悲しき国産食品―中国産の食品添加物に抱きしめられて」という本を読んだ。

●食品業界の一部の人しか知らない―食品添加物の危険な運用の実態

「悲しき国産食品」この本は、食品メーカーの研究員の方が書いていらっしゃるんだけど、ぼくたちの食生活や、健康に直結している衝撃的な内容。いわゆる告発本というジャンルの本だ。
この本の中で、著者の小薮さんが触れているのは、食品添加物の危険性について。

食品添加物が健康によい影響を与えないのは、消費者全体に浸透していることだから、「何をいまさら」と思われる方もいるかもしれない。

戦後から昭和40年代くらいまでに、砂糖などが不足したことから、サッカリンやチクロといった人口甘味料が続々と使われた時代がある。

僕が子供だった今から30年くらい前は、砂糖をお中元に贈ることがあったし、結婚式の引き出物も、砂糖で鯛を形どったお菓子を出すおうちも多かった。

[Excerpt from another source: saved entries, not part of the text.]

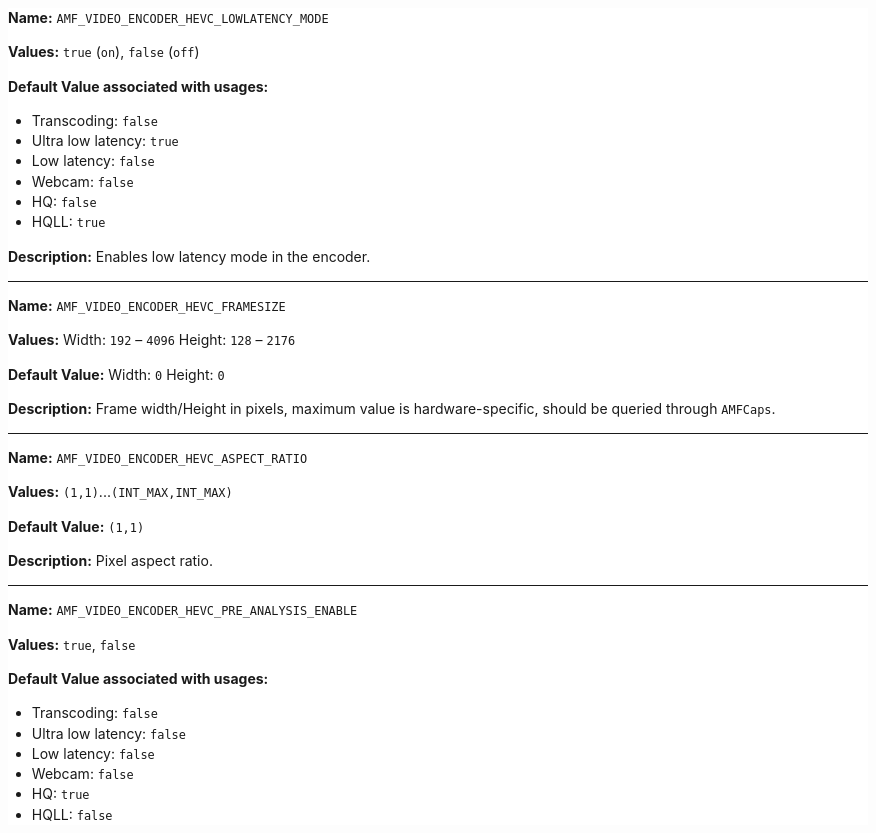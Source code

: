 **Name:**
`AMF_VIDEO_ENCODER_HEVC_LOWLATENCY_MODE`

**Values:**
`true` (`on`), `false` (`off`)

**Default Value associated with usages:**
   - Transcoding: `false`
   - Ultra low latency: `true`
   - Low latency: `false`
   - Webcam: `false`
   - HQ: `false`
   - HQLL: `true`

**Description:**
Enables low latency mode in the encoder.

---

**Name:**
`AMF_VIDEO_ENCODER_HEVC_FRAMESIZE`

**Values:**
Width: `192` – `4096`
Height: `128` – `2176`

**Default Value:**
Width: `0`
Height: `0`

**Description:**
Frame width/Height in pixels, maximum value is hardware-specific, should be queried through `AMFCaps`.

---

**Name:**
`AMF_VIDEO_ENCODER_HEVC_ASPECT_RATIO`

**Values:**
`(1,1)`...`(INT_MAX,INT_MAX)`

**Default Value:**
`(1,1)`

**Description:**
Pixel aspect ratio.

---

**Name:**
`AMF_VIDEO_ENCODER_HEVC_PRE_ANALYSIS_ENABLE`

**Values:**
`true`, `false`

**Default Value associated with usages:**
   - Transcoding: `false`
   - Ultra low latency: `false`
   - Low latency: `false`
   - Webcam: `false`
   - HQ: `true`
   - HQLL: `false`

このブログを読んでくれている若い方のために多少補足しておくと、僕が育った街はいわゆる新興住宅地で、一戸建てのおうちが多かったし、家電製品や、車の保有率も高かった地域だ。

そういう地域ですら、砂糖をお中元に贈ると喜ばれる時代だった。物流が発達していなかったので、都市部の人口を賄えるほどの食料品を供給できなかったからだと思う。

生鮮食料品が不足気味だったせいか、赤や緑色の着色料や人口甘味料で色付けしたお菓子やお惣菜が飛ぶように売れたらしい。(やはり鮮やかに見えると、食欲がわくからね。また甘いものが売れたのは、ストレスを癒してくれるかららしい)

その後、人口甘味料や着色料が健康被害をもたらす可能性があることがわかって、こういった添加物は、市場から姿を消した。

食料品の供給が豊かになって、また、消費者の自然食志向が強まるにつれて、加工食品に加える添加物は規制が厳しくなり、食品メーカーも慎重な配慮をするようになった。

実際、自然の素材を活かしたり、健康に配慮した加工食品は、よく売れる。

この本は、その裏側で行われている、私たちに知らされていないことを告発しているのだ。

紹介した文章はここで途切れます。